Segment Start: Record set

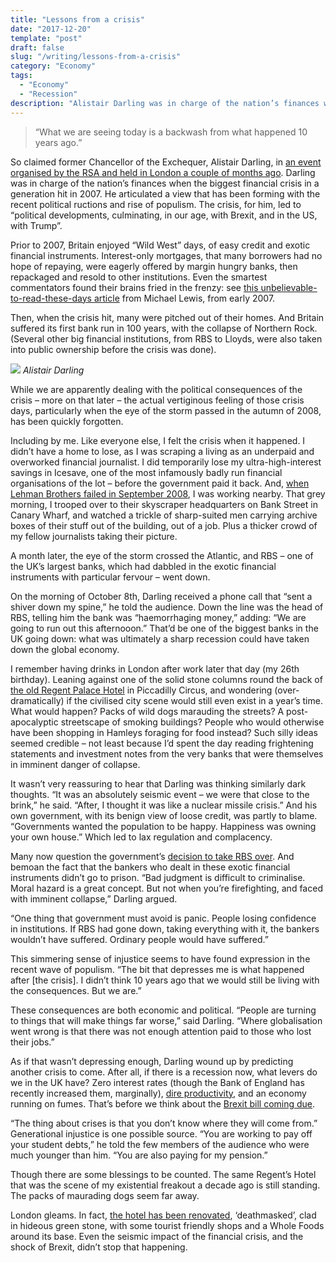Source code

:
 ```yaml
---
title: "Lessons from a crisis"
date: "2017-12-20"
template: "post"
draft: false
slug: "/writing/lessons-from-a-crisis"
category: "Economy"
tags:
  - "Economy"
  - "Recession"
description: "Alistair Darling was in charge of the nation’s finances when the biggest financial crisis in a generation hit in 2007. This crisis, for him, led to political developments, culminating, in our age, with Brexit, and in the US, with Trump."
---
```


> “What we are seeing today is a backwash from what happened 10 years ago.”  

So claimed former Chancellor of the Exchequer, Alistair Darling, in [an event organised by the RSA and held in London a couple of months ago](https://www.thersa.org/events/2017/09/10-years-after-the-crash). Darling was in charge of the nation’s finances when the biggest financial crisis in a generation hit in 2007. He articulated a view that has been forming with the recent political ructions and rise of populism. The crisis, for him, led to “political developments, culminating, in our age, with Brexit, and in the US, with Trump”.

Prior to 2007, Britain enjoyed “Wild West” days, of easy credit and exotic financial instruments. Interest-only mortgages, that many borrowers had no hope of repaying, were eagerly offered by margin hungry banks, then repackaged and resold to other institutions. Even the smartest commentators found their brains fried in the frenzy: see [this unbelievable-to-read-these-days article](http://www.jameslavin.com/articles/2010/03/18/in-2007-michael-lewis-laughed-off-concerns-about-derivatives-and-excessive-leverage/) from Michael Lewis, from early 2007.

Then, when the crisis hit, many were pitched out of their homes. And Britain suffered its first bank run in 100 years, with the collapse of Northern Rock. (Several other big financial institutions, from RBS to Lloyds, were also taken into public ownership before the crisis was done).

![](/media/lessons-from-a-crisis-1.jpg)
*Alistair Darling*

While we are apparently dealing with the political consequences of the crisis – more on that later – the actual vertiginous feeling of those crisis days, particularly when the eye of the storm passed in the autumn of 2008, has been quickly forgotten.

Including by me. Like everyone else, I felt the crisis when it happened. I didn’t have a home to lose, as I was scraping a living as an underpaid and overworked financial journalist. I did temporarily lose my ultra-high-interest savings in Icesave, one of the most infamously badly run financial organisations of the lot – before the government paid it back. And, [when Lehman Brothers failed in September 2008](http://www.telegraph.co.uk/finance/recession/3917584/Lehman-Brothers-collapse-How-the-worst-economic-crisis-in-living-memory-began.html), I was working nearby. That grey morning, I trooped over to their skyscraper headquarters on Bank Street in Canary Wharf, and watched a trickle of sharp-suited men carrying archive boxes of their stuff out of the building, out of a job. Plus a thicker crowd of my fellow journalists taking their picture.

A month later, the eye of the storm crossed the Atlantic, and RBS – one of the UK’s largest banks, which had dabbled in the exotic financial instruments with particular fervour – went down.

On the morning of October 8th, Darling received a phone call that “sent a shiver down my spine,” he told the audience. Down the line was the head of RBS, telling him the bank was “haemorrhaging money,” adding: “We are going to run out this afternooon.” That’d be one of the biggest banks in the UK going down: what was ultimately a sharp recession could have taken down the global economy.

I remember having drinks in London after work later that day (my 26th birthday). Leaning against one of the solid stone columns round the back of [the old Regent Palace Hotel](https://en.wikipedia.org/wiki/Regent_Palace_Hotel) in Piccadilly Circus, and wondering (over-dramatically) if the civilised city scene would still even exist in a year’s time. What would happen? Packs of wild dogs marauding the streets? A post-apocalyptic streetscape of smoking buildings? People who would otherwise have been shopping in Hamleys foraging for food instead? Such silly ideas seemed credible – not least because I’d spent the day reading frightening statements and investment notes from the very banks that were themselves in imminent danger of collapse.

It wasn’t very reassuring to hear that Darling was thinking similarly dark thoughts. “It was an absolutely seismic event – we were that close to the brink,” he said. “After, I thought it was like a nuclear missile crisis.” And his own government, with its benign view of loose credit, was partly to blame. “Governments wanted the population to be happy. Happiness was owning your own house.” Which led to lax regulation and complacency.

Many now question the government’s [decision to take RBS over](https://www.theguardian.com/business/2017/may/21/royal-bank-of-scotland-a-timeline-of-events). And bemoan the fact that the bankers who dealt in these exotic financial instruments didn’t go to prison. “Bad judgment is difficult to criminalise. Moral hazard is a great concept. But not when you’re firefighting, and faced with imminent collapse,” Darling argued.

“One thing that government must avoid is panic. People losing confidence in institutions. If RBS had gone down, taking everything with it, the bankers wouldn’t have suffered. Ordinary people would have suffered.”

This simmering sense of injustice seems to have found expression in the recent wave of populism. “The bit that depresses me is what happened after [the crisis]. I didn’t think 10 years ago that we would still be living with the consequences. But we are.”

These consequences are both economic and political. “People are turning to things that will make things far worse,” said Darling. “Where globalisation went wrong is that there was not enough attention paid to those who lost their jobs.”

As if that wasn’t depressing enough, Darling wound up by predicting another crisis to come. After all, if there is a recession now, what levers do we in the UK have? Zero interest rates (though the Bank of England has recently increased them, marginally), [dire productivity](https://www.ft.com/content/b6513260-b5b2-11e7-a398-73d59db9e399), and an economy running on fumes. That’s before we think about the [Brexit bill coming due](https://www.theguardian.com/politics/2017/nov/28/uk-and-eu-agree-brexit-divorce-bill-that-could-reach-57bn).

“The thing about crises is that you don’t know where they will come from.” Generational injustice is one possible source. “You are working to pay off your student debts,” he told the few members of the audience who were much younger than him. “You are also paying for my pension.”

Though there are some blessings to be counted. The same Regent’s Hotel that was the scene of my existential freakout a decade ago is still standing. The packs of maurading dogs seem far away.

London gleams. In fact, [the hotel has been renovated](https://www.theguardian.com/business/2011/nov/07/quadrant-3-retail-development), ‘deathmasked’, clad in hideous green stone, with some tourist friendly shops and a Whole Foods around its base. Even the seismic impact of the financial crisis, and the shock of Brexit, didn’t stop that happening.
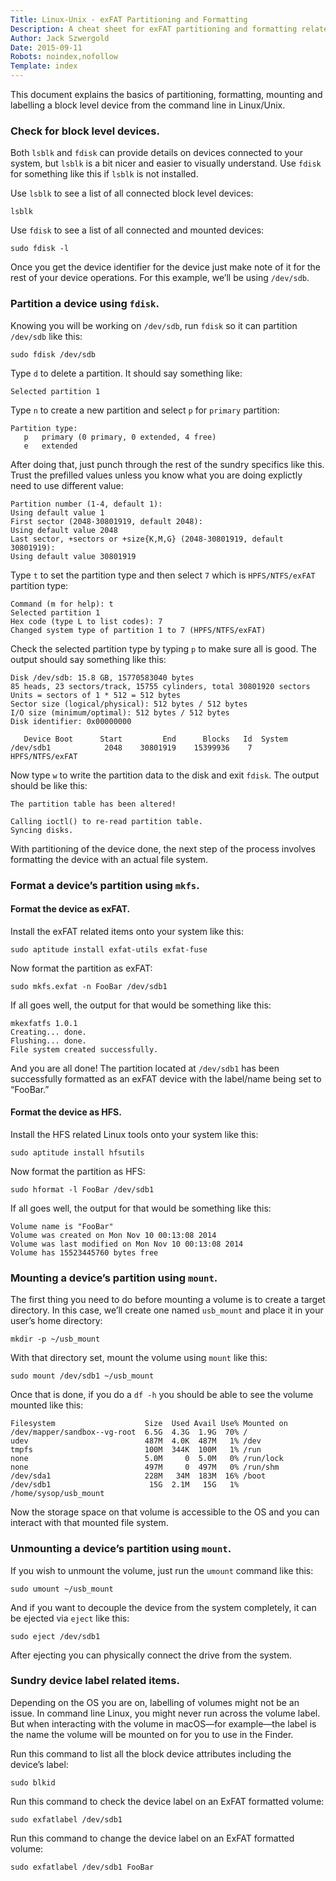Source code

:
 ```yaml
---
Title: Linux-Unix - exFAT Partitioning and Formatting
Description: A cheat sheet for exFAT partitioning and formatting related items.
Author: Jack Szwergold
Date: 2015-09-11
Robots: noindex,nofollow
Template: index
---
```


This document explains the basics of partitioning, formatting, mounting and labelling a block level device from the command line in Linux/Unix.

### Check for block level devices.

Both `lsblk` and `fdisk` can provide details on devices connected to your system, but `lsblk` is a bit nicer and easier to visually understand. Use `fdisk` for something like this if `lsblk` is not installed.

Use `lsblk` to see a list of all connected block level devices:

    lsblk

Use `fdisk` to see a list of all connected and mounted devices:

    sudo fdisk -l

Once you get the device identifier for the device just make note of it for the rest of your device operations. For this example, we’ll be using `/dev/sdb`.

### Partition a device using `fdisk`.

Knowing you will be working on `/dev/sdb`, run `fdisk` so it can partition `/dev/sdb` like this:

    sudo fdisk /dev/sdb

Type `d` to delete a partition. It should say something like:

    Selected partition 1

Type `n` to create a new partition and select `p` for `primary` partition:

	Partition type:
	   p   primary (0 primary, 0 extended, 4 free)
	   e   extended

After doing that, just punch through the rest of the sundry specifics like this. Trust the prefilled values unless you know what you are doing explictly need to use different value:

	Partition number (1-4, default 1):
	Using default value 1
	First sector (2048-30801919, default 2048):
	Using default value 2048
	Last sector, +sectors or +size{K,M,G} (2048-30801919, default 30801919):
	Using default value 30801919

Type `t` to set the partition type and then select `7` which is `HPFS/NTFS/exFAT` partition type:

	Command (m for help): t
	Selected partition 1
	Hex code (type L to list codes): 7
	Changed system type of partition 1 to 7 (HPFS/NTFS/exFAT)

Check the selected partition type by typing `p` to make sure all is good. The output should say something like this:

	Disk /dev/sdb: 15.8 GB, 15770583040 bytes
	85 heads, 23 sectors/track, 15755 cylinders, total 30801920 sectors
	Units = sectors of 1 * 512 = 512 bytes
	Sector size (logical/physical): 512 bytes / 512 bytes
	I/O size (minimum/optimal): 512 bytes / 512 bytes
	Disk identifier: 0x00000000
	
	   Device Boot      Start         End      Blocks   Id  System
	/dev/sdb1            2048    30801919    15399936    7  HPFS/NTFS/exFAT

Now type `w` to write the partition data to the disk and exit `fdisk`. The output should be like this:

	The partition table has been altered!
	
	Calling ioctl() to re-read partition table.
	Syncing disks.

With partitioning of the device done, the next step of the process involves formatting the device with an actual file system.

### Format a device’s partition using `mkfs`.

#### Format the device as exFAT.

Install the exFAT related items onto your system like this:

    sudo aptitude install exfat-utils exfat-fuse

Now format the partition as exFAT:

    sudo mkfs.exfat -n FooBar /dev/sdb1

If all goes well, the output for that would be something like this:

	mkexfatfs 1.0.1
	Creating... done.
	Flushing... done.
	File system created successfully.

And you are all done! The partition located at `/dev/sdb1` has been successfully formatted as an exFAT device with the label/name being set to “FooBar.”

#### Format the device as HFS.

Install the HFS related Linux tools onto your system like this:

    sudo aptitude install hfsutils

Now format the partition as HFS:

    sudo hformat -l FooBar /dev/sdb1

If all goes well, the output for that would be something like this:

	Volume name is "FooBar"
	Volume was created on Mon Nov 10 00:13:08 2014
	Volume was last modified on Mon Nov 10 00:13:08 2014
	Volume has 15523445760 bytes free

### Mounting a device’s partition using `mount`.

The first thing you need to do before mounting a volume is to create a target directory. In this case, we’ll create one named  `usb_mount` and place it in your user’s home directory:

    mkdir -p ~/usb_mount

With that directory set, mount the volume using `mount` like this:

    sudo mount /dev/sdb1 ~/usb_mount

Once that is done, if you do a `df -h` you should be able to see the volume mounted like this:

	Filesystem                    Size  Used Avail Use% Mounted on
	/dev/mapper/sandbox--vg-root  6.5G  4.3G  1.9G  70% /
	udev                          487M  4.0K  487M   1% /dev
	tmpfs                         100M  344K  100M   1% /run
	none                          5.0M     0  5.0M   0% /run/lock
	none                          497M     0  497M   0% /run/shm
	/dev/sda1                     228M   34M  183M  16% /boot
	/dev/sdb1                      15G  2.1M   15G   1% /home/sysop/usb_mount

Now the storage space on that volume is accessible to the OS and you can interact with that mounted file system.

### Unmounting a device’s partition using `mount`.

If you wish to unmount the volume, just run the `umount` command like this:

    sudo umount ~/usb_mount

And if you want to decouple the device from the system completely, it can be ejected via `eject` like this:

    sudo eject /dev/sdb1

After ejecting you can physically connect the drive from the system.

### Sundry device label related items.

Depending on the OS you are on, labelling of volumes might not be an issue. In command line Linux, you might never run across the volume label. But when interacting with the volume in macOS—for example—the label is the name the volume will be mounted on for you to use in the Finder.

Run this command to list all the block device attributes including the device’s label:

    sudo blkid
   
Run this command to check the device label on an ExFAT formatted volume:

    sudo exfatlabel /dev/sdb1

Run this command to change the device label on an ExFAT formatted volume:

    sudo exfatlabel /dev/sdb1 FooBar
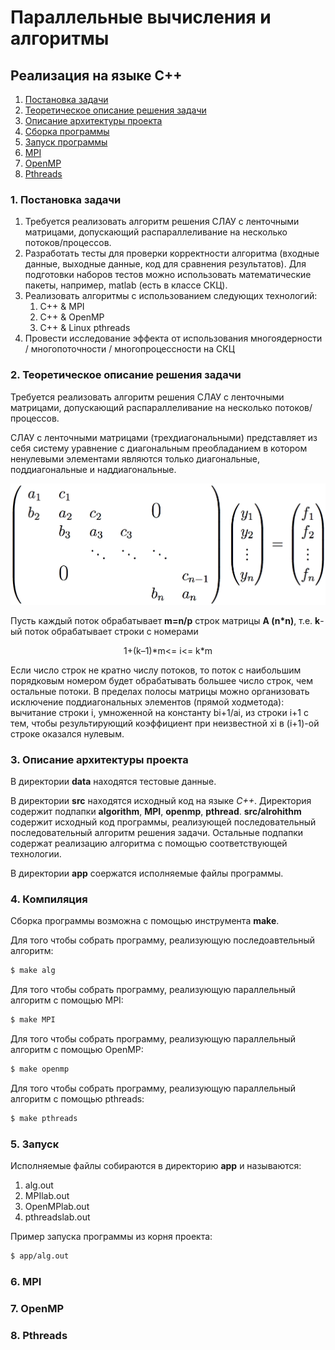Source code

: # Параллельные вычисления и алгоритмы
## Реализация на языке C++

1. [ Постановка задачи ](#task)
2. [ Теоретическое описание решения задачи ](#theory)
3. [ Описание архитектуры проекта ](#arch)
4. [ Сборка программы ](#compile)
5. [ Запуск программы ](#run)
6. [ MPI ](#MPI)
7. [ OpenMP ](#OpenMP)
8. [ Pthreads ](#pthreads)

<a name="task"></a>
### 1. Постановка задачи

1. Требуется реализовать алгоритм решения СЛАУ с ленточными матрицами, допускающий распараллеливание на несколько потоков/процессов.
2. Разработать тесты для проверки корректности алгоритма (входные данные, выходные данные, код для сравнения результатов). Для подготовки наборов тестов можно использовать математические пакеты, например, matlab (есть в классе СКЦ).
3. Реализовать алгоритмы с использованием следующих технологий:
    1. С++ & MPI
    2. С++ & OpenMP
    3. C++ & Linux pthreads
4. Провести исследование эффекта от использования многоядерности / многопоточности / многопроцессности на СКЦ

<a name="theory"></a>
### 2. Теоретическое описание решения задачи

Требуется реализовать алгоритм решения СЛАУ с ленточными матрицами, допускающий распараллеливание на несколько потоков/процессов.

СЛАУ с ленточными матрицами (трехдиагональными) представляет из себя систему уравнение с диагональным преобладанием в котором ненулевыми элементами являются только диагональные, поддиагональные и наддиагональные.

![](./data/pic_for_report/TridiagonalSLE.jpg)

Пусть каждый поток обрабатывает **m=n/p** строк матрицы **A (n\*n)**, т.е. **k**-ый поток обрабатывает строки с номерами 
<p align="center">
1+(k–1)*m<= i<= k*m
</p> 
Если число строк не кратно числу потоков, то поток с наибольшим порядковым номером будет обрабатывать большее число строк, чем остальные потоки. В пределах полосы матрицы можно организовать исключение поддиагональных элементов (прямой ходметода): вычитание строки i, умноженной на константу bi+1/ai, из строки i+1 с тем, чтобы результирующий коэффициент при неизвестной xi в (i+1)-ой строке оказался нулевым.

<a name="arch"></a>
### 3. Описание архитектуры проекта

В директории **data** находятся тестовые данные.

В директории **src** находятся исходный код на языке *C++*. Директория содержит подпапки **algorithm**, **MPI**, **openmp**, **pthread**. **src/alrohithm** содержит исходный код программы, реализующей последовательный последовательный алгоритм решения задачи. Остальные подпапки содержат реализацию алгоритма с помощью соответствующей технологии.

В директории **app** соержатся исполняемые файлы программы.

<a name="compile"></a>
### 4. Компиляция

Сборка программы возможна с помощью инструмента **make**.

Для того чтобы собрать программу, реализующую последоавтельный алгоритм:
```bash
$ make alg
```

Для того чтобы собрать программу, реализующую параллельный алгоритм с помощью MPI:
```bash
$ make MPI
```

Для того чтобы собрать программу, реализующую параллельный алгоритм с помощью OpenMP:
```bash
$ make openmp
```

Для того чтобы собрать программу, реализующую параллельный алгоритм с помощью pthreads:
```bash
$ make pthreads
```

<a name="run"></a>
### 5. Запуск

Исполняемые файлы собираются в директорию **app** и называются:
1. alg.out
2. MPIlab.out
3. OpenMPlab.out
4. pthreadslab.out

Пример запуска программы из корня проекта:
```bash
$ app/alg.out
```

<a name="MPI"></a>
### 6. MPI

<a name="OpenMP"></a>
### 7. OpenMP

<a name="pthreads"></a>
### 8. Pthreads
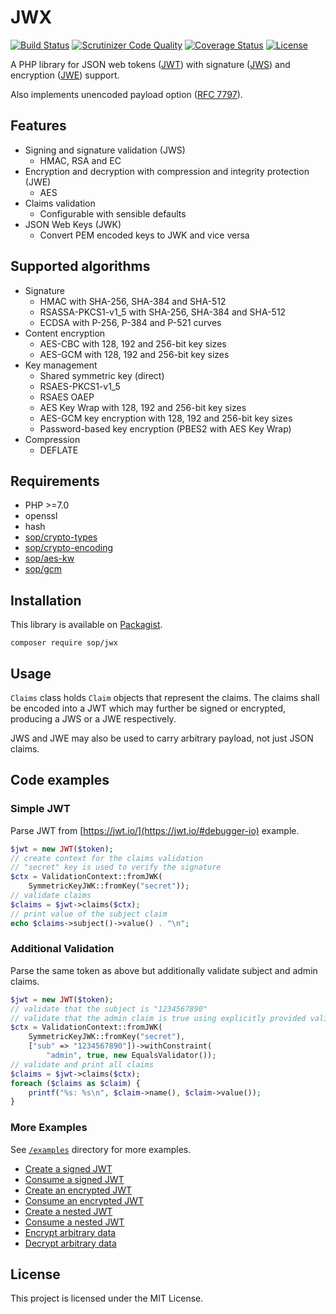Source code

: # JWX

[![Build Status](https://travis-ci.org/sop/jwx.svg?branch=php70)](https://travis-ci.org/sop/jwx)
[![Scrutinizer Code Quality](https://scrutinizer-ci.com/g/sop/jwx/badges/quality-score.png?b=php70)](https://scrutinizer-ci.com/g/sop/jwx/?branch=php70)
[![Coverage Status](https://coveralls.io/repos/github/sop/jwx/badge.svg?branch=php70)](https://coveralls.io/github/sop/jwx?branch=php70)
[![License](https://poser.pugx.org/sop/jwx/license)](https://github.com/sop/jwx/blob/php70/LICENSE)

A PHP library for JSON web tokens
([JWT](https://tools.ietf.org/html/rfc7519))
with signature
([JWS](https://tools.ietf.org/html/rfc7515))
and encryption
([JWE](https://tools.ietf.org/html/rfc7516)) support.

Also implements unencoded payload option
([RFC 7797](https://tools.ietf.org/html/rfc7797)).

## Features

- Signing and signature validation (JWS)
  - HMAC, RSA and EC
- Encryption and decryption with compression and integrity protection (JWE)
  - AES
- Claims validation
  - Configurable with sensible defaults
- JSON Web Keys (JWK)
  - Convert PEM encoded keys to JWK and vice versa

## Supported algorithms

- Signature
  - HMAC with SHA-256, SHA-384 and SHA-512
  - RSASSA-PKCS1-v1_5 with SHA-256, SHA-384 and SHA-512
  - ECDSA with P-256, P-384 and P-521 curves
- Content encryption
  - AES-CBC with 128, 192 and 256-bit key sizes
  - AES-GCM with 128, 192 and 256-bit key sizes
- Key management
  - Shared symmetric key (direct)
  - RSAES-PKCS1-v1_5
  - RSAES OAEP
  - AES Key Wrap with 128, 192 and 256-bit key sizes
  - AES-GCM key encryption with 128, 192 and 256-bit key sizes
  - Password-based key encryption (PBES2 with AES Key Wrap)
- Compression
  - DEFLATE

## Requirements

- PHP >=7.0
- openssl
- hash
- [sop/crypto-types](https://github.com/sop/crypto-types)
- [sop/crypto-encoding](https://github.com/sop/crypto-encoding)
- [sop/aes-kw](https://github.com/sop/aes-kw)
- [sop/gcm](https://github.com/sop/gcm)

## Installation

This library is available on
[Packagist](https://packagist.org/packages/sop/jwx).

    composer require sop/jwx

## Usage

`Claims` class holds `Claim` objects that represent the claims.
The claims shall be encoded into a JWT which may further be
signed or encrypted, producing a JWS or a JWE respectively.

JWS and JWE may also be used to carry arbitrary payload, not just JSON claims.

## Code examples

### Simple JWT

Parse JWT from [https://jwt.io/](https://jwt.io/#debugger-io) example.

```php
$jwt = new JWT($token);
// create context for the claims validation
// "secret" key is used to verify the signature
$ctx = ValidationContext::fromJWK(
    SymmetricKeyJWK::fromKey("secret"));
// validate claims
$claims = $jwt->claims($ctx);
// print value of the subject claim
echo $claims->subject()->value() . "\n";
```

### Additional Validation

Parse the same token as above but additionally validate subject and admin claims.

```php
$jwt = new JWT($token);
// validate that the subject is "1234567890"
// validate that the admin claim is true using explicitly provided validator
$ctx = ValidationContext::fromJWK(
    SymmetricKeyJWK::fromKey("secret"),
    ["sub" => "1234567890"])->withConstraint(
        "admin", true, new EqualsValidator());
// validate and print all claims
$claims = $jwt->claims($ctx);
foreach ($claims as $claim) {
    printf("%s: %s\n", $claim->name(), $claim->value());
}
```

### More Examples

See [`/examples`](https://github.com/sop/jwx/tree/php70/examples)
directory for more examples.

- [Create a signed JWT](https://github.com/sop/jwx/blob/php70/examples/jws-create.php)
- [Consume a signed JWT](https://github.com/sop/jwx/blob/php70/examples/jws-consume.php)
- [Create an encrypted JWT](https://github.com/sop/jwx/blob/php70/examples/jwe-create.php)
- [Consume an encrypted JWT](https://github.com/sop/jwx/blob/php70/examples/jwe-consume.php)
- [Create a nested JWT](https://github.com/sop/jwx/blob/php70/examples/nested-create.php)
- [Consume a nested JWT](https://github.com/sop/jwx/blob/php70/examples/nested-consume.php)
- [Encrypt arbitrary data](https://github.com/sop/jwx/blob/php70/examples/arbitrary-encrypt.php)
- [Decrypt arbitrary data](https://github.com/sop/jwx/blob/php70/examples/arbitrary-decrypt.php)

## License

This project is licensed under the MIT License.
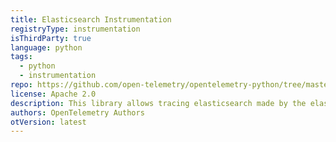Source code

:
 ```yaml
---
title: Elasticsearch Instrumentation
registryType: instrumentation
isThirdParty: true
language: python
tags:
  - python
  - instrumentation
repo: https://github.com/open-telemetry/opentelemetry-python/tree/master/ext/opentelemetry-ext-elasticsearch
license: Apache 2.0
description: This library allows tracing elasticsearch made by the elasticsearch library.
authors: OpenTelemetry Authors
otVersion: latest
---
```

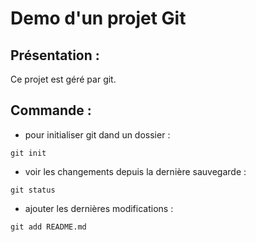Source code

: # Demo d'un projet Git

## Présentation : 
Ce projet est géré par git.

## Commande : 
* pour initialiser git dand un dossier : 

```
git init
```

* voir les changements depuis la dernière sauvegarde :

```
git status
```

* ajouter les dernières modifications :

```
git add README.md
```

Segment End: Record set

**What to work on**
Write out exactly the lines of the material above, starting with the first and finishing with the line that contains "we are seeing", without pictures.

**Solution to the problem**
Source code

:
 ```yaml
---
title: "Lessons from a crisis"
date: "2017-12-20"
template: "post"
draft: false
slug: "/writing/lessons-from-a-crisis"
category: "Economy"
tags:
  - "Economy"
  - "Recession"
description: "Alistair Darling was in charge of the nation’s finances when the biggest financial crisis in a generation hit in 2007. This crisis, for him, led to political developments, culminating, in our age, with Brexit, and in the US, with Trump."
---
```


> “What we are seeing today is a backwash from what happened 10 years ago.”  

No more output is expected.